TRADITIONALLY THE heart of the home, kitchens tend to get even more use at this time of year. Whether you need room to roast a joint of beef or easy access to ingredients, here’s a few tips on how to make the most of your space.
1. Compartmentalise your cupboards
To keep your kitchen cupboards from becoming a jumble of boxes, bags and cans, gather some flat-bottomed rectangular baskets or small wooden or cardboard boxes – shoe boxes are usually ideal. Line up the containers on the shelves and reserve each for a different kind of food—one for sugar, syrups and other sweet things, one for baking-related items like flour and bicarbonate of soda and so on. If you use boxes, you can paint them to blend with your kitchen’s colour scheme. Whether you decorate them or not, label the containers with their contents so you don’t confuse sugar with salt.
2. Organise spices by style of cuisine
Is your spice rack a mess? Can’t find the cumin when you need it? Arrange spice bottles in a low-sided, unlidded box (old cigar boxes work brilliantly) by type of cuisine. So whenever you’re cooking Italian food (or Chinese, French, Thai, Indian or Middle Eastern), the appropriate spices will be together in one place. Cumin, tamarind, coriander and chillies? Probably Indian or Thai. Tarragon, parsley, sorrel and bay? French. Label each box according to its nationality and hopefully, whenever you’re in the mood for that style of cuisine, your search for the right spices will be kept to a minimum.
3. Newspaper buffers for non-stick cookware
When you nest non-stick saucepans one inside the other in kitchen cupboards, it’s very easy to scratch the delicate coating. Keep your nonstick cookware scratch-free by simply tucking a newspaper sheet between each pot.
4. Storing fine china safely
When stacking fine china in the cupboard, keep dinner plates scratch-free by alternating them with paper plates. For salad plates and saucers, use coffee filters. China teacups are best stored right-side up. If the cupboard won’t take all the cups, create an extra tier of shelf space by putting a plastic-coated wire rack inside. But why not hang the cups from hooks attached to the bottom of the shelf above? Hooks are fine for everyday china, but hanging antique teacups means that they will be bearing their own weight—a bad idea if you want to give these heirlooms the tender loving care they deserve.

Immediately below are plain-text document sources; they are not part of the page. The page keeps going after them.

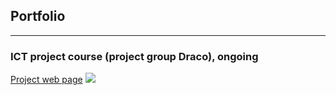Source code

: ## Portfolio

---

### ICT project course (project group Draco), ongoing

[Project web page](/sample_page)
<img src="images/dummy_thumbnail.jpg?raw=true"/>





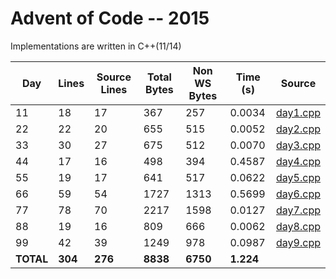 # Advent of Code -- 2015

Implementations are written in C++(11/14)

Day | Lines | Source Lines | Total Bytes | Non WS Bytes | Time (s) | Source
----|-------|--------------|-------------|--------------|----------|-------
11 | 18 | 17 | 367 | 257 | 0.0034 | [day1.cpp](https://github.com/willkill07/adventofcode/blob/master/src/day1/day1.cpp)
22 | 22 | 20 | 655 | 515 | 0.0052 | [day2.cpp](https://github.com/willkill07/adventofcode/blob/master/src/day2/day2.cpp)
33 | 30 | 27 | 675 | 512 | 0.0070 | [day3.cpp](https://github.com/willkill07/adventofcode/blob/master/src/day3/day3.cpp)
44 | 17 | 16 | 498 | 394 | 0.4587 | [day4.cpp](https://github.com/willkill07/adventofcode/blob/master/src/day4/day4.cpp)
55 | 19 | 17 | 641 | 517 | 0.0622 | [day5.cpp](https://github.com/willkill07/adventofcode/blob/master/src/day5/day5.cpp)
66 | 59 | 54 | 1727 | 1313 | 0.5699 | [day6.cpp](https://github.com/willkill07/adventofcode/blob/master/src/day6/day6.cpp)
77 | 78 | 70 | 2217 | 1598 | 0.0127 | [day7.cpp](https://github.com/willkill07/adventofcode/blob/master/src/day7/day7.cpp)
88 | 19 | 16 | 809 | 666 | 0.0062 | [day8.cpp](https://github.com/willkill07/adventofcode/blob/master/src/day8/day8.cpp)
99 | 42 | 39 | 1249 | 978 | 0.0987 | [day9.cpp](https://github.com/willkill07/adventofcode/blob/master/src/day9/day9.cpp)
**TOTAL** | **304** | **276** | **8838** | **6750** | **1.224** |
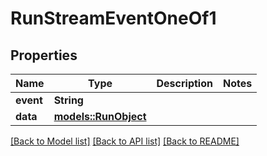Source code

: # RunStreamEventOneOf1

## Properties

Name | Type | Description | Notes
------------ | ------------- | ------------- | -------------
**event** | **String** |  | 
**data** | [**models::RunObject**](RunObject.md) |  | 

[[Back to Model list]](../README.md#documentation-for-models) [[Back to API list]](../README.md#documentation-for-api-endpoints) [[Back to README]](../README.md)


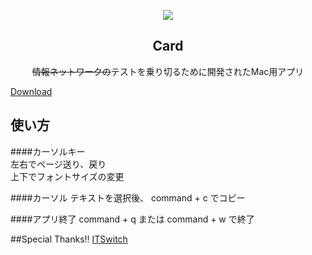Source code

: <p align="center">
<img src ="https://github.com/Code-Hex/Card/blob/master/Card/Card/Assets.xcassets/AppIcon.appiconset/256.png" /><br>
<h2 align="center">Card</h2> 
<p align="center"><s>情報ネットワークの</s>テストを乗り切るために開発されたMac用アプリ</p>
<p><a href="https://github.com/Code-Hex/Card/blob/master/Card/Card.dmg?raw=true">Download</a></p>
</p>

## 使い方

####カーソルキー  
左右でページ送り、戻り  
上下でフォントサイズの変更  
  
####カーソル
テキストを選択後、 command + c でコピー
  
####アプリ終了
command + q または command + w で終了
  
##Special Thanks!!
[ITSwitch](https://github.com/iluuu1994/ITSwitch)
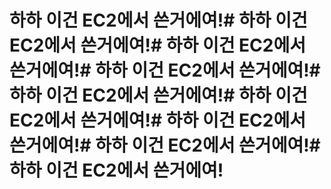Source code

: # 하하 이건 EC2에서 쓴거에여!# 하하 이건 EC2에서 쓴거에여!# 하하 이건 EC2에서 쓴거에여!# 하하 이건 EC2에서 쓴거에여!# 하하 이건 EC2에서 쓴거에여!# 하하 이건 EC2에서 쓴거에여!# 하하 이건 EC2에서 쓴거에여!# 하하 이건 EC2에서 쓴거에여!# 하하 이건 EC2에서 쓴거에여!
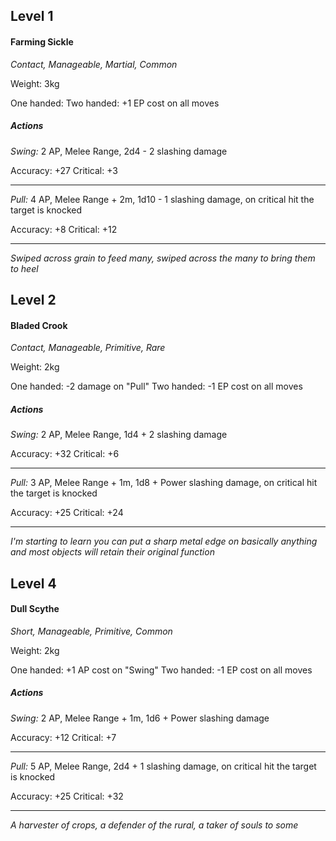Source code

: ## Level 1
#### Farming Sickle
*Contact, Manageable, Martial, Common*

Weight: 3kg

One handed: 
Two handed: +1 EP cost on all moves

##### Actions

*Swing:* 2 AP, Melee Range, 2d4 - 2 slashing damage

Accuracy: +27
Critical: +3

---

*Pull:* 4 AP, Melee Range + 2m, 1d10 - 1 slashing damage, on critical hit the target is knocked

Accuracy: +8
Critical: +12

---
*Swiped across grain to feed many, swiped across the many to bring them to heel*

## Level 2
#### Bladed Crook
*Contact, Manageable, Primitive, Rare*

Weight: 2kg

One handed: -2 damage on "Pull"
Two handed: -1 EP cost on all moves

##### Actions

*Swing:* 2 AP, Melee Range, 1d4 + 2 slashing damage

Accuracy: +32
Critical: +6

---

*Pull:* 3 AP, Melee Range + 1m, 1d8 + Power slashing damage, on critical hit the target is knocked

Accuracy: +25
Critical: +24

---
*I'm starting to learn you can put a sharp metal edge on basically anything and most objects will retain their original function*

## Level 4
#### Dull Scythe
*Short, Manageable, Primitive, Common*

Weight: 2kg

One handed: +1 AP cost on "Swing"
Two handed: -1 EP cost on all moves

##### Actions

*Swing:* 2 AP, Melee Range + 1m, 1d6 + Power slashing damage

Accuracy: +12
Critical: +7

---

*Pull:* 5 AP, Melee Range, 2d4 + 1 slashing damage, on critical hit the target is knocked

Accuracy: +25
Critical: +32

---
*A harvester of crops, a defender of the rural, a taker of souls to some*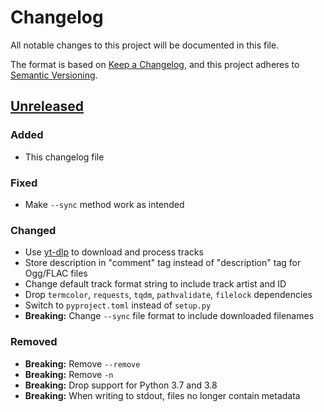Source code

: # Changelog

All notable changes to this project will be documented in this file.

The format is based on [Keep a Changelog](https://keepachangelog.com/en/1.1.0/),
and this project adheres to [Semantic Versioning](https://semver.org/spec/v2.0.0.html).

## [Unreleased]

### Added

- This changelog file

### Fixed

- Make `--sync` method work as intended

### Changed

- Use [yt-dlp](https://github.com/yt-dlp/yt-dlp/) to download and process tracks
- Store description in "comment" tag instead of "description" tag for Ogg/FLAC files
- Change default track format string to include track artist and ID
- Drop `termcolor`, `requests`, `tqdm`, `pathvalidate`, `filelock` dependencies
- Switch to `pyproject.toml` instead of `setup.py`
- **Breaking:** Change `--sync` file format to include downloaded filenames

### Removed

- **Breaking:** Remove `--remove`
- **Breaking:** Remove `-n`
- **Breaking:** Drop support for Python 3.7 and 3.8
- **Breaking:** When writing to stdout, files no longer contain metadata

[unreleased]: https://github.com/scdl-org/scdl/compare/v2.12.3...HEAD
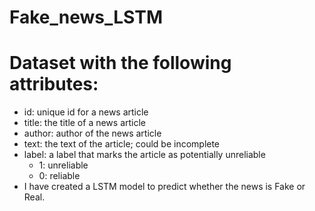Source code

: # Fake_news_LSTM
# Dataset with the following attributes:

* id: unique id for a news article
* title: the title of a news article
* author: author of the news article
* text: the text of the article; could be incomplete
* label: a label that marks the article as potentially unreliable
   * 1: unreliable
   * 0: reliable 
* I have created a LSTM model to predict whether the news is Fake or Real.
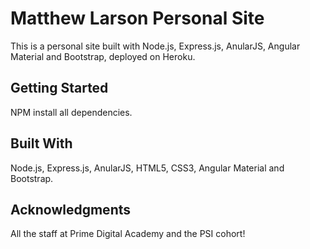 # Matthew Larson Personal Site
This is a personal site built with Node.js, Express.js, AnularJS, Angular Material and Bootstrap, deployed on Heroku.

## Getting Started
NPM install all dependencies.

## Built With
Node.js, Express.js, AnularJS, HTML5, CSS3, Angular Material and Bootstrap.

## Acknowledgments
All the staff at Prime Digital Academy and the PSI cohort!
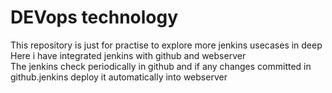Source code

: <h1>DEVops technology</h1>
This repository is just for practise to explore more jenkins usecases in deep<br>
Here i have integrated jenkins with github and webserver<br>
The jenkins check periodically in github and if any changes committed in github.jenkins deploy it automatically into webserver<br>

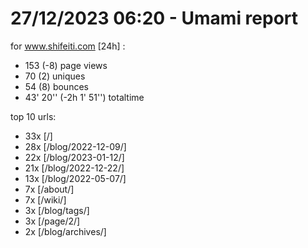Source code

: # 27/12/2023 06:20 - Umami report
for www.shifeiti.com [24h] :

 - 153 (-8) page views
 - 70 (2) uniques
 - 54 (8) bounces
 - 43' 20'' (-2h 1' 51'') totaltime


top 10 urls:
 - 33x [/]
 - 28x [/blog/2022-12-09/]
 - 22x [/blog/2023-01-12/]
 - 21x [/blog/2022-12-22/]
 - 13x [/blog/2022-05-07/]
 - 7x [/about/]
 - 7x [/wiki/]
 - 3x [/blog/tags/]
 - 3x [/page/2/]
 - 2x [/blog/archives/]


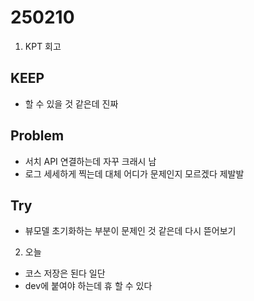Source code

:# 250210

1. KPT 회고

## KEEP
- 할 수 있을 것 같은데 진짜

## Problem
- 서치 API 연결하는데 자꾸 크래시 남
- 로그 세세하게 찍는데 대체 어디가 문제인지 모르겠다 제발발

## Try
- 뷰모델 초기화하는 부분이 문제인 것 같은데 다시 뜯어보기

2. 오늘
- 코스 저장은 된다 일단
- dev에 붙여야 하는데 휴 할 수 있다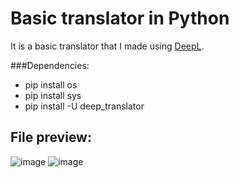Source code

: # Basic translator in Python
It is a basic translator that I made using [DeepL](https://github.com/nidhaloff/deep-translator).

###Dependencies:
- pip install os
- pip install sys
- pip install -U deep_translator

## File preview:
![image](https://user-images.githubusercontent.com/67561225/122451596-f7295c80-cf6d-11eb-86aa-b0f7850378b5.png)
![image](https://user-images.githubusercontent.com/67561225/122451634-001a2e00-cf6e-11eb-8509-dcd5d508c108.png)
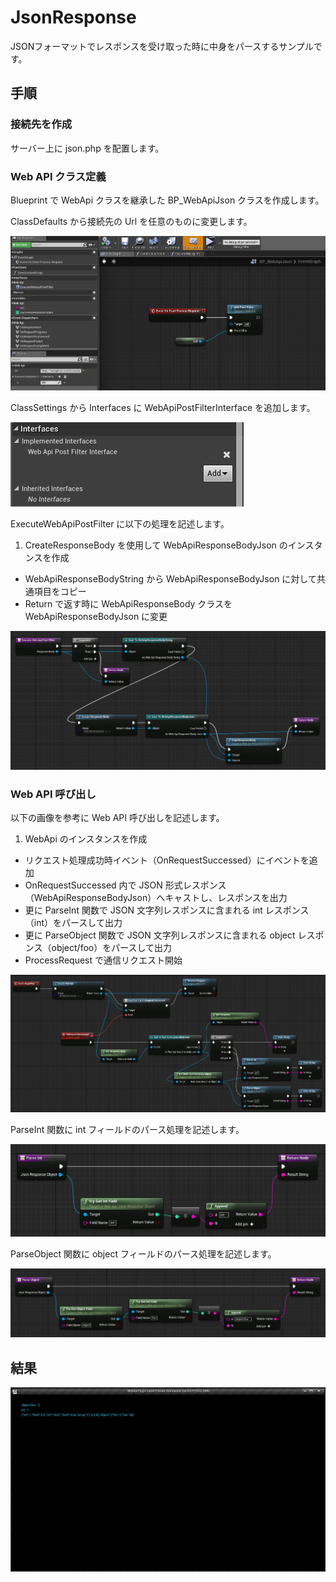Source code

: ﻿JsonResponse
==================================

JSONフォーマットでレスポンスを受け取った時に中身をパースするサンプルです。

## 手順

### 接続先を作成

サーバー上に json.php を配置します。

### Web API クラス定義

Blueprint で WebApi クラスを継承した BP_WebApiJson クラスを作成します。

ClassDefaults から接続先の Url を任意のものに変更します。

![JsonResponse_01.jpg](/Examples/03_JsonResponse/JsonResponse_01.jpg)

ClassSettings から Interfaces に WebApiPostFilterInterface を追加します。

![JsonResponse_02.jpg](/Examples/03_JsonResponse/JsonResponse_02.jpg)

ExecuteWebApiPostFilter に以下の処理を記述します。

1. CreateResponseBody を使用して WebApiResponseBodyJson のインスタンスを作成
* WebApiResponseBodyString から WebApiResponseBodyJson に対して共通項目をコピー
* Return で返す時に WebApiResponseBody クラスを WebApiResponseBodyJson に変更

![JsonResponse_03.jpg](/Examples/03_JsonResponse/JsonResponse_03.jpg)

### Web API 呼び出し

以下の画像を参考に Web API 呼び出しを記述します。

1. WebApi のインスタンスを作成
* リクエスト処理成功時イベント（OnRequestSuccessed）にイベントを追加
* OnRequestSuccessed 内で JSON 形式レスポンス（WebApiResponseBodyJson）へキャストし、レスポンスを出力
* 更に ParseInt 関数で JSON 文字列レスポンスに含まれる int レスポンス（int）をパースして出力
* 更に ParseObject 関数で JSON 文字列レスポンスに含まれる object レスポンス（object/foo）をパースして出力
* ProcessRequest で通信リクエスト開始

![JsonResponse_04.jpg](/Examples/03_JsonResponse/JsonResponse_04.jpg)

ParseInt 関数に int フィールドのパース処理を記述します。

![JsonResponse_05.jpg](/Examples/03_JsonResponse/JsonResponse_05.jpg)

ParseObject 関数に object フィールドのパース処理を記述します。

![JsonResponse_06.jpg](/Examples/03_JsonResponse/JsonResponse_06.jpg)

## 結果

![JsonResponse_07.jpg](/Examples/03_JsonResponse/JsonResponse_07.jpg)
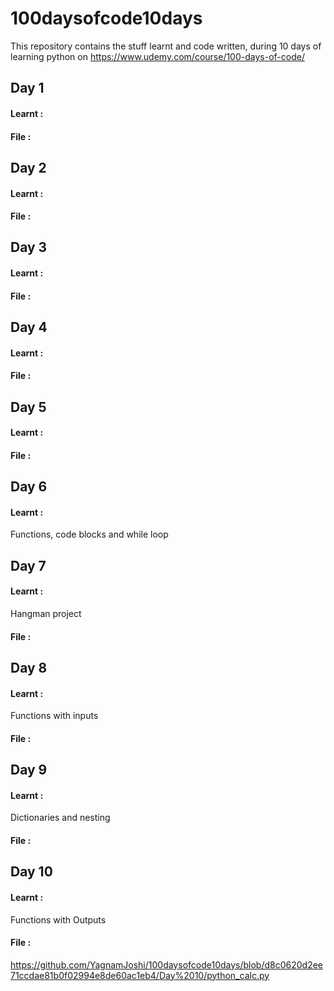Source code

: # 100daysofcode10days
This repository contains the stuff learnt and code written, during 10 days of learning python on https://www.udemy.com/course/100-days-of-code/
## Day 1 
#### Learnt :

#### File : 


## Day 2
#### Learnt :

#### File : 


## Day 3
#### Learnt :

#### File : 


## Day 4
#### Learnt :

#### File : 


## Day 5 
#### Learnt :

#### File : 


## Day 6
#### Learnt :
Functions, code blocks and while loop

## Day 7
#### Learnt :
Hangman project

#### File : 


## Day 8
#### Learnt :
Functions with inputs
#### File : 


## Day 9 
#### Learnt :
Dictionaries and nesting
#### File : 


## Day 10
#### Learnt :
Functions with Outputs 
#### File : 
https://github.com/YagnamJoshi/100daysofcode10days/blob/d8c0620d2ee71ccdae81b0f02994e8de60ac1eb4/Day%2010/python_calc.py
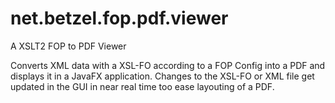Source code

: # net.betzel.fop.pdf.viewer
A XSLT2 FOP to PDF Viewer

Converts XML data with a XSL-FO according to a FOP Config into a PDF and displays it in a JavaFX application.
Changes to the XSL-FO or XML file get updated in the GUI in near real time too ease layouting of a PDF.

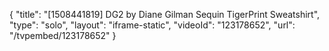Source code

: {
    "title": "[1508441819] DG2 by Diane Gilman Sequin TigerPrint Sweatshirt",
    "type": "solo",
    "layout": "iframe-static",
    "videoId": "123178652",
    "url": "\/tvpembed\/123178652"
}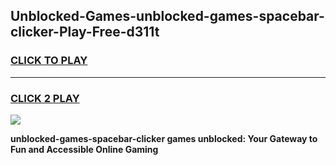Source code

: 
## Unblocked-Games-unblocked-games-spacebar-clicker-Play-Free-d311t
<h3>
<a href="https://premium76.site?title=unblocked-games-spacebar-clicker&ref=18A1">CLICK TO PLAY</a></h3>
<hr>

<h3>
<a href="https://premium76.site?title=unblocked-games-spacebar-clicker&ref=18A1">CLICK 2 PLAY</a>
  
</h3>

<a href="https://premium76.site?title=unblocked-games-spacebar-clicker&ref=18A1"><img src="https://clearcache.store/games.png"></a>


**unblocked-games-spacebar-clicker games unblocked: Your Gateway to Fun and Accessible Online Gaming**
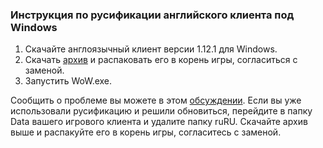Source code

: ### Инструкция по русификации английского клиента под Windows

1. Скачайте англоязычный клиент версии 1.12.1 для Windows.
2. Скачать [архив](https://www.dropbox.com/s/n32cbeohld2bx3u/Русификация_World_of_Warcraft_1.12.1_Windows.zip?dl=1) и распаковать его в корень игры, согласиться с заменой.
3. Запустить WoW.exe.

Сообщить о проблеме вы можете в этом [обсуждении](https://vk.com/topic-113603759_33642921).
Если вы уже использовали русификацию и решили обновиться, перейдите в папку Data вашего игрового клиента и удалите папку ruRU. Скачайте архив выше и распакуйте его в корень игры, согласитесь с заменой.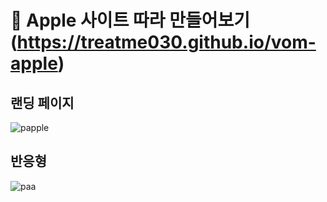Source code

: # 🍎 Apple 사이트 따라 만들어보기(https://treatme030.github.io/vom-apple)

## 랜딩 페이지

![papple](https://user-images.githubusercontent.com/74355328/147442160-06ab99bb-64bd-4f8f-aeac-a157a044d8fa.gif)

## 반응형

![paa](https://user-images.githubusercontent.com/74355328/147442274-e6f2506c-351d-4121-9423-518a139bf2b5.gif)
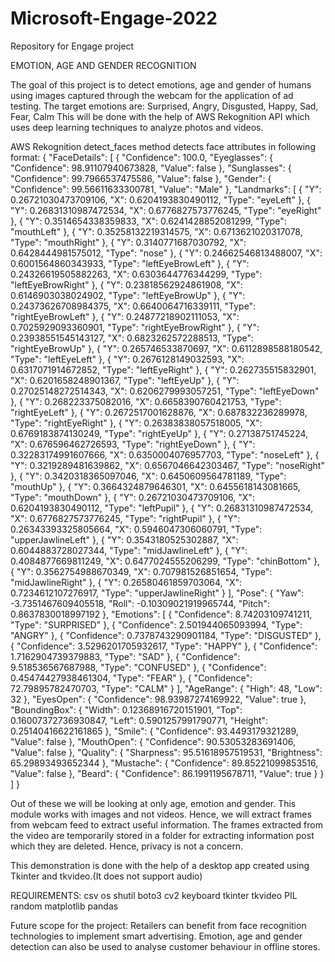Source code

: # Microsoft-Engage-2022
Repository for Engage project

EMOTION, AGE AND GENDER RECOGNITION

The goal of this project is to detect emotions, age and gender of humans using images captured through the webcam for the application of ad testing.
The target emotions are: Surprised, Angry, Disgusted, Happy, Sad, Fear, Calm
This will be done with the help of AWS Rekognition API which uses deep learning techniques to analyze photos and videos.

AWS Rekognition detect_faces method detects face attributes in following format:
{
    "FaceDetails": [
        {
            "Confidence": 100.0,
            "Eyeglasses": {
                "Confidence": 98.91107940673828,
                "Value": false
            },
            "Sunglasses": {
                "Confidence": 99.7966537475586,
                "Value": false
            },
            "Gender": {
                "Confidence": 99.56611633300781,
                "Value": "Male"
            },
            "Landmarks": [
                {
                    "Y": 0.26721030473709106,
                    "X": 0.6204193830490112,
                    "Type": "eyeLeft"
                },
                {
                    "Y": 0.26831310987472534,
                    "X": 0.6776827573776245,
                    "Type": "eyeRight"
                },
                {
                    "Y": 0.3514654338359833,
                    "X": 0.6241428852081299,
                    "Type": "mouthLeft"
                },
                {
                    "Y": 0.35258132219314575,
                    "X": 0.6713621020317078,
                    "Type": "mouthRight"
                },
                {
                    "Y": 0.3140771687030792,
                    "X": 0.6428444981575012,
                    "Type": "nose"
                },
                {
                    "Y": 0.24662546813488007,
                    "X": 0.6001564860343933,
                    "Type": "leftEyeBrowLeft"
                },
                {
                    "Y": 0.24326619505882263,
                    "X": 0.6303644776344299,
                    "Type": "leftEyeBrowRight"
                },
                {
                    "Y": 0.23818562924861908,
                    "X": 0.6146903038024902,
                    "Type": "leftEyeBrowUp"
                },
                {
                    "Y": 0.24373626708984375,
                    "X": 0.6640064716339111,
                    "Type": "rightEyeBrowLeft"
                },
                {
                    "Y": 0.24877218902111053,
                    "X": 0.7025929093360901,
                    "Type": "rightEyeBrowRight"
                },
                {
                    "Y": 0.23938551545143127,
                    "X": 0.6823262572288513,
                    "Type": "rightEyeBrowUp"
                },
                {
                    "Y": 0.265746533870697,
                    "X": 0.6112898588180542,
                    "Type": "leftEyeLeft"
                },
                {
                    "Y": 0.2676128149032593,
                    "X": 0.6317071914672852,
                    "Type": "leftEyeRight"
                },
                {
                    "Y": 0.262735515832901,
                    "X": 0.6201658248901367,
                    "Type": "leftEyeUp"
                },
                {
                    "Y": 0.27025148272514343,
                    "X": 0.6206279993057251,
                    "Type": "leftEyeDown"
                },
                {
                    "Y": 0.268223375082016,
                    "X": 0.6658390760421753,
                    "Type": "rightEyeLeft"
                },
                {
                    "Y": 0.2672517001628876,
                    "X": 0.687832236289978,
                    "Type": "rightEyeRight"
                },
                {
                    "Y": 0.26383838057518005,
                    "X": 0.6769183874130249,
                    "Type": "rightEyeUp"
                },
                {
                    "Y": 0.27138751745224,
                    "X": 0.676596462726593,
                    "Type": "rightEyeDown"
                },
                {
                    "Y": 0.32283174991607666,
                    "X": 0.6350004076957703,
                    "Type": "noseLeft"
                },
                {
                    "Y": 0.3219289481639862,
                    "X": 0.6567046642303467,
                    "Type": "noseRight"
                },
                {
                    "Y": 0.3420318365097046,
                    "X": 0.6450609564781189,
                    "Type": "mouthUp"
                },
                {
                    "Y": 0.3664324879646301,
                    "X": 0.6455618143081665,
                    "Type": "mouthDown"
                },
                {
                    "Y": 0.26721030473709106,
                    "X": 0.6204193830490112,
                    "Type": "leftPupil"
                },
                {
                    "Y": 0.26831310987472534,
                    "X": 0.6776827573776245,
                    "Type": "rightPupil"
                },
                {
                    "Y": 0.26343393325805664,
                    "X": 0.5946047306060791,
                    "Type": "upperJawlineLeft"
                },
                {
                    "Y": 0.3543180525302887,
                    "X": 0.6044883728027344,
                    "Type": "midJawlineLeft"
                },
                {
                    "Y": 0.4084877669811249,
                    "X": 0.6477024555206299,
                    "Type": "chinBottom"
                },
                {
                    "Y": 0.3562754988670349,
                    "X": 0.707981526851654,
                    "Type": "midJawlineRight"
                },
                {
                    "Y": 0.26580461859703064,
                    "X": 0.7234612107276917,
                    "Type": "upperJawlineRight"
                }
            ],
            "Pose": {
                "Yaw": -3.7351467609405518,
                "Roll": -0.10309021919965744,
                "Pitch": 0.8637830018997192
            },
            "Emotions": [
                {
                    "Confidence": 8.74203109741211,
                    "Type": "SURPRISED"
                },
                {
                    "Confidence": 2.501944065093994,
                    "Type": "ANGRY"
                },
                {
                    "Confidence": 0.7378743290901184,
                    "Type": "DISGUSTED"
                },
                {
                    "Confidence": 3.5296201705932617,
                    "Type": "HAPPY"
                },
                {
                    "Confidence": 1.7162904739379883,
                    "Type": "SAD"
                },
                {
                    "Confidence": 9.518536567687988,
                    "Type": "CONFUSED"
                },
                {
                    "Confidence": 0.45474427938461304,
                    "Type": "FEAR"
                },
                {
                    "Confidence": 72.79895782470703,
                    "Type": "CALM"
                }
            ],
            "AgeRange": {
                "High": 48,
                "Low": 32
            },
            "EyesOpen": {
                "Confidence": 98.93987274169922,
                "Value": true
            },
            "BoundingBox": {
                "Width": 0.12368916720151901,
                "Top": 0.16007372736930847,
                "Left": 0.5901257991790771,
                "Height": 0.25140416622161865
            },
            "Smile": {
                "Confidence": 93.4493179321289,
                "Value": false
            },
            "MouthOpen": {
                "Confidence": 90.53053283691406,
                "Value": false
            },
            "Quality": {
                "Sharpness": 95.51618957519531,
                "Brightness": 65.29893493652344
            },
            "Mustache": {
                "Confidence": 89.85221099853516,
                "Value": false
            },
            "Beard": {
                "Confidence": 86.1991195678711,
                "Value": true
            }
        }
    ]
}

Out of these we will be looking at only age, emotion and gender. This module works with images and not videos. Hence, we will extract frames from webcam feed to extract useful information.
The frames extracted from the video are temporarily stored in a folder for extracting information post which they are deleted. Hence, privacy is not a concern.

This demonstration is done with the help of a desktop app created using Tkinter and tkvideo.(It does not support audio)


REQUIREMENTS:
csv
os
shutil
boto3
cv2
keyboard
tkinter
tkvideo
PIL
random
matplotlib
pandas

Future scope for the project:
Retailers can benefit from face recognition technologies to implement smart advertising. 
Emotion, age and gender detection can also be used to analyse customer behaviour in offline stores.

5. Sheathe your kitchen knives
Sharp cooking knives can be dangerous, so never keep them loose in a drawer. If you don’t have benchtop space for a knife holder, create protective sheaths for knives from cardboard tubes (from paper towels and plastic wrap, etc.). Just flatten a tube, fold over one end and staple or tape it closed, then slide a knife in the other end. For smaller knives, use toilet paper tubes.